**TASK INSTRUCTIONS**: Find the number of lines below in which the word "textcolor" occurs. Write only that number.

================================

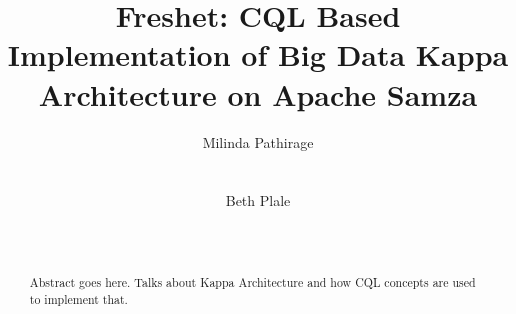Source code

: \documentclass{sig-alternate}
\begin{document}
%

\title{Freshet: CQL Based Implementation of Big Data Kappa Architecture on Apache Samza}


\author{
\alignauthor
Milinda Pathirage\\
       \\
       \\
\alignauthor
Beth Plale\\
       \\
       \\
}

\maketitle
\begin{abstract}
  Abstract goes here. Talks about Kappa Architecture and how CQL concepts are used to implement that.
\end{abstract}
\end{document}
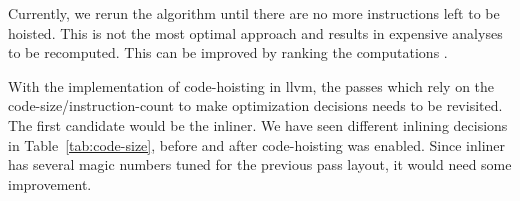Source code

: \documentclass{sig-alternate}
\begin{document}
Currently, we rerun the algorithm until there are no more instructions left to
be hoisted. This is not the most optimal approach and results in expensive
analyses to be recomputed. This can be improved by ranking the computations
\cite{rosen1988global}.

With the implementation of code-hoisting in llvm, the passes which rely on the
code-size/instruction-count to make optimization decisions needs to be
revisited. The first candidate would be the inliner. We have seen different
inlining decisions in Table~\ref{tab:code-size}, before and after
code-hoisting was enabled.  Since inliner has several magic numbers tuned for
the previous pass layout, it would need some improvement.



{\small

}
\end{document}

================================

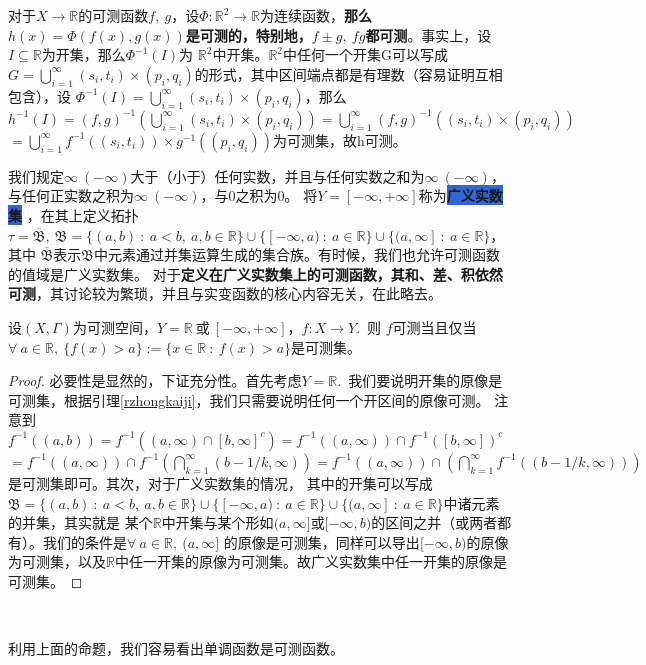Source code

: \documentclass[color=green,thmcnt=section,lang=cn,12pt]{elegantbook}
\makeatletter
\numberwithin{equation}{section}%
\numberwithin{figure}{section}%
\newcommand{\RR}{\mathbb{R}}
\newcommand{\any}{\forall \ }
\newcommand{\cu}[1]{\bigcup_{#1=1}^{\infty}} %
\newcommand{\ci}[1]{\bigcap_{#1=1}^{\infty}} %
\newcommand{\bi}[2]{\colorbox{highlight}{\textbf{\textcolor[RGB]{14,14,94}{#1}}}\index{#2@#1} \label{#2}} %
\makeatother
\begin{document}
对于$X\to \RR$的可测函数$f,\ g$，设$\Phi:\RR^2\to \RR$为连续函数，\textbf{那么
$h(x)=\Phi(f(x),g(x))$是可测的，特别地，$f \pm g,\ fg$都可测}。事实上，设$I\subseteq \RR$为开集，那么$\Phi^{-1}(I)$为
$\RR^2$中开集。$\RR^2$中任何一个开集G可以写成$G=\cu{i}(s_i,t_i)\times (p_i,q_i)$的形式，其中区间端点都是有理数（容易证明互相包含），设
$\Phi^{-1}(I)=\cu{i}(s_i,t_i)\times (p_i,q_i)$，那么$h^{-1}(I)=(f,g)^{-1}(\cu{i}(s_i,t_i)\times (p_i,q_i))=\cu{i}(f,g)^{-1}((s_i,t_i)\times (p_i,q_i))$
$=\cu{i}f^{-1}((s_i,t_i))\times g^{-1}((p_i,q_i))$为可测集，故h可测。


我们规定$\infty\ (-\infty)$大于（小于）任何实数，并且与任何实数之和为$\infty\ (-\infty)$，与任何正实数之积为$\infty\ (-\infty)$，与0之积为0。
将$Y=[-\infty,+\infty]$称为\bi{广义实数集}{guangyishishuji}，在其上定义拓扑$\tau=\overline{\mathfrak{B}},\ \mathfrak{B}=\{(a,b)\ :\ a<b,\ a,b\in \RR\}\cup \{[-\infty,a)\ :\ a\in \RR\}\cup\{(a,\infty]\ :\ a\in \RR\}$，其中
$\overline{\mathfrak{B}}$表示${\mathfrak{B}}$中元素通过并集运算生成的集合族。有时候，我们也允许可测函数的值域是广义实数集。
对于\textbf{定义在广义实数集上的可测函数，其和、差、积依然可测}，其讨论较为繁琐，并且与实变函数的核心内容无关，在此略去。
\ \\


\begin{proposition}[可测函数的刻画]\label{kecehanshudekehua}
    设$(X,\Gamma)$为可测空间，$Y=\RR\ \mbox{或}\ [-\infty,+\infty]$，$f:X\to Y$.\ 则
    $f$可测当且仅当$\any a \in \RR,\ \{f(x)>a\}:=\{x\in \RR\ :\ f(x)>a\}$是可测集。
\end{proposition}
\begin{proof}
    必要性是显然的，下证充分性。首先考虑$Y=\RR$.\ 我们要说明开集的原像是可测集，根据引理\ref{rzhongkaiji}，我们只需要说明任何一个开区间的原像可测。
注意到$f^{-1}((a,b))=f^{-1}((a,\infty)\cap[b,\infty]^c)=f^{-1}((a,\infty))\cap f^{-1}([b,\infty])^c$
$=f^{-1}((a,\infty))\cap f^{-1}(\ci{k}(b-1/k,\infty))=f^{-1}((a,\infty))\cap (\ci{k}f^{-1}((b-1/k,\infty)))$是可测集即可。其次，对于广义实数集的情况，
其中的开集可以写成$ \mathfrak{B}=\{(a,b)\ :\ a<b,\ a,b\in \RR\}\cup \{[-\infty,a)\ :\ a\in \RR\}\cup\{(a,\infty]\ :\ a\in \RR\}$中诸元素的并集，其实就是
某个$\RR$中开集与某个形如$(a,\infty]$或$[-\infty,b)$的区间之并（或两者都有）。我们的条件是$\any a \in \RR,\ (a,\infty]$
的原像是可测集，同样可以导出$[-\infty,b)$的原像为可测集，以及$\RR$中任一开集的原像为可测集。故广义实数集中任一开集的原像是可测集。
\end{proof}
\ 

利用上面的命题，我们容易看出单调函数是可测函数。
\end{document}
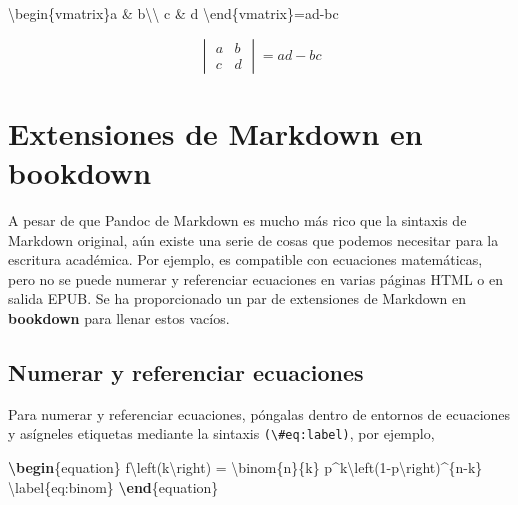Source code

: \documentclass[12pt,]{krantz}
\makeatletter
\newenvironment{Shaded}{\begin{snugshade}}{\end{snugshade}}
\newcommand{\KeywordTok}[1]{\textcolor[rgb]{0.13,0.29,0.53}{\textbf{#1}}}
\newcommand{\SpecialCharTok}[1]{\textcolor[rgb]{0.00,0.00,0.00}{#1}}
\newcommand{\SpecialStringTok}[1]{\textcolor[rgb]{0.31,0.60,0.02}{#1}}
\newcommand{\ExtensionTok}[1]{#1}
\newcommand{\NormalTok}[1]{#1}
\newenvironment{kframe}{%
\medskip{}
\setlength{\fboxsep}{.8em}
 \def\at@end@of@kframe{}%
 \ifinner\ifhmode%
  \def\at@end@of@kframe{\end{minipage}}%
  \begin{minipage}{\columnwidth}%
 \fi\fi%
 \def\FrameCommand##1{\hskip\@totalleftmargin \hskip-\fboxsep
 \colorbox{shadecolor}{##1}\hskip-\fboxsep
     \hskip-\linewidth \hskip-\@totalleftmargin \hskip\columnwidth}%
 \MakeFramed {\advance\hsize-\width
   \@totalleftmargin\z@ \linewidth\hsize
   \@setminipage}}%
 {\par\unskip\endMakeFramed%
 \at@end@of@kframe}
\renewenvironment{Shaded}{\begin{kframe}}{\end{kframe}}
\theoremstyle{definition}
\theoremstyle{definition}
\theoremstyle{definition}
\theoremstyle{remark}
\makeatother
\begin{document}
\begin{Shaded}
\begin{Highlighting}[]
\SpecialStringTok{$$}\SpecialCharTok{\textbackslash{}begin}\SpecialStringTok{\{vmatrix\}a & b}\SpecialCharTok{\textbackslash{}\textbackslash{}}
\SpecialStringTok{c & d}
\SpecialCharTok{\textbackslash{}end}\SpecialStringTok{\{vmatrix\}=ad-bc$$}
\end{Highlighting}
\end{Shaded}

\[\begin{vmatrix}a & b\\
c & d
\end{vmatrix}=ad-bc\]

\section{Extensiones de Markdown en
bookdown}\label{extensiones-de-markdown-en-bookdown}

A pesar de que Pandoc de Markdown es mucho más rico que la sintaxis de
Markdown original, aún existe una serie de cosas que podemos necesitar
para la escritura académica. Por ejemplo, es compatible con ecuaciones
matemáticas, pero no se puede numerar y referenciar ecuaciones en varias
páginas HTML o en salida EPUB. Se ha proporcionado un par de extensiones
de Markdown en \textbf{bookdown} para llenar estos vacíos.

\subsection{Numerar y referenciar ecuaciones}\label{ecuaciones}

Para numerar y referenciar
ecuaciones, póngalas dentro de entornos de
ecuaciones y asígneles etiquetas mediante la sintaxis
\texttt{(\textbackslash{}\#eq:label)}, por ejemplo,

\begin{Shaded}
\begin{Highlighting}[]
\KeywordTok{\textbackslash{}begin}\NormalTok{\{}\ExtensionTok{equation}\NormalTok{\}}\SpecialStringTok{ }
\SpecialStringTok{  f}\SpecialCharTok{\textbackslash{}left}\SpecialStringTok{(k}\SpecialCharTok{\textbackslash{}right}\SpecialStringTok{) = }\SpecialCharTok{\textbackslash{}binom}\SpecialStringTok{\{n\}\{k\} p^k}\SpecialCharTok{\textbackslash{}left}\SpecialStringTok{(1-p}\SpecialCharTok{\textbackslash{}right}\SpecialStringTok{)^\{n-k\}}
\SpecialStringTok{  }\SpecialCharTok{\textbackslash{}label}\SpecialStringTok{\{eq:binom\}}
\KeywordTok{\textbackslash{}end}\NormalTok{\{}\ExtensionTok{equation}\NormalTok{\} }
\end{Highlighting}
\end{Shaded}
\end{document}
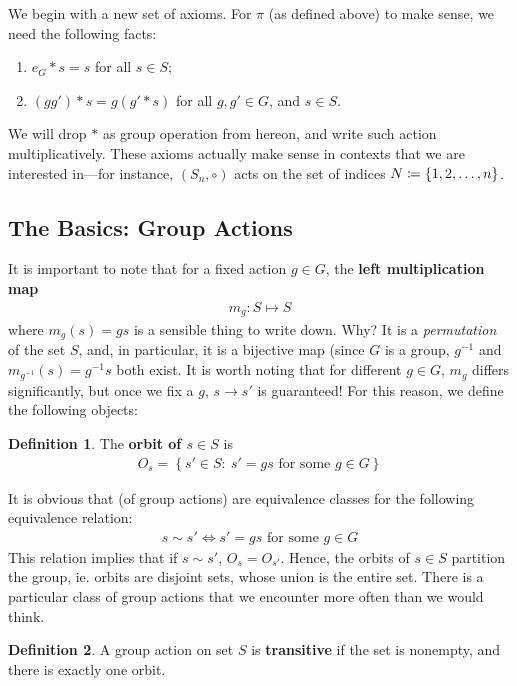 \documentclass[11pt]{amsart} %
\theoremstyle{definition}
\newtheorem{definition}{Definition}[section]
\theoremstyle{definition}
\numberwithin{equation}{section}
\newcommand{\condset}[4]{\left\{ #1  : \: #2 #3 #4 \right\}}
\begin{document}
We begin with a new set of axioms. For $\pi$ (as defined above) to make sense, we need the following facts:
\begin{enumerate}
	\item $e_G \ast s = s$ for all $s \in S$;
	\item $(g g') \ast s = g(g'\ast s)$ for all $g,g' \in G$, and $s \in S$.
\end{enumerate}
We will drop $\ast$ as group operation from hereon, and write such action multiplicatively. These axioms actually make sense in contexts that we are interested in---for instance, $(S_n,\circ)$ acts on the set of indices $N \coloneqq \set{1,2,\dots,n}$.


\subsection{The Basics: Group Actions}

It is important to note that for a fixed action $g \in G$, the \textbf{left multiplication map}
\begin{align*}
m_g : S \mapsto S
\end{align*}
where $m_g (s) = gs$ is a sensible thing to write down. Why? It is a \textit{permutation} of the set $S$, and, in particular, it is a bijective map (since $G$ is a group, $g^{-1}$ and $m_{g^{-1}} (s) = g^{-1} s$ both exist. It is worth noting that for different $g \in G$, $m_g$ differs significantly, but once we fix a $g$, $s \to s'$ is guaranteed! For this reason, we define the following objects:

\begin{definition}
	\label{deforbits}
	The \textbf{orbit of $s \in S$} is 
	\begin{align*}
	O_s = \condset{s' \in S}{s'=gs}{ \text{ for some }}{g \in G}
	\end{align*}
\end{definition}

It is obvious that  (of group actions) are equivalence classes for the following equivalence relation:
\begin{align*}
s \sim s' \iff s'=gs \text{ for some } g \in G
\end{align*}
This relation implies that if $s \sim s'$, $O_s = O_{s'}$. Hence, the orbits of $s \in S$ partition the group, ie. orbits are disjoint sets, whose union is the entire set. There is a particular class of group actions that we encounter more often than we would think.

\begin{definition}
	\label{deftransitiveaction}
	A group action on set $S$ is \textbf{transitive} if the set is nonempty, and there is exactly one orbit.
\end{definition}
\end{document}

================================

**RESULT OF THE EXERCISE**: 4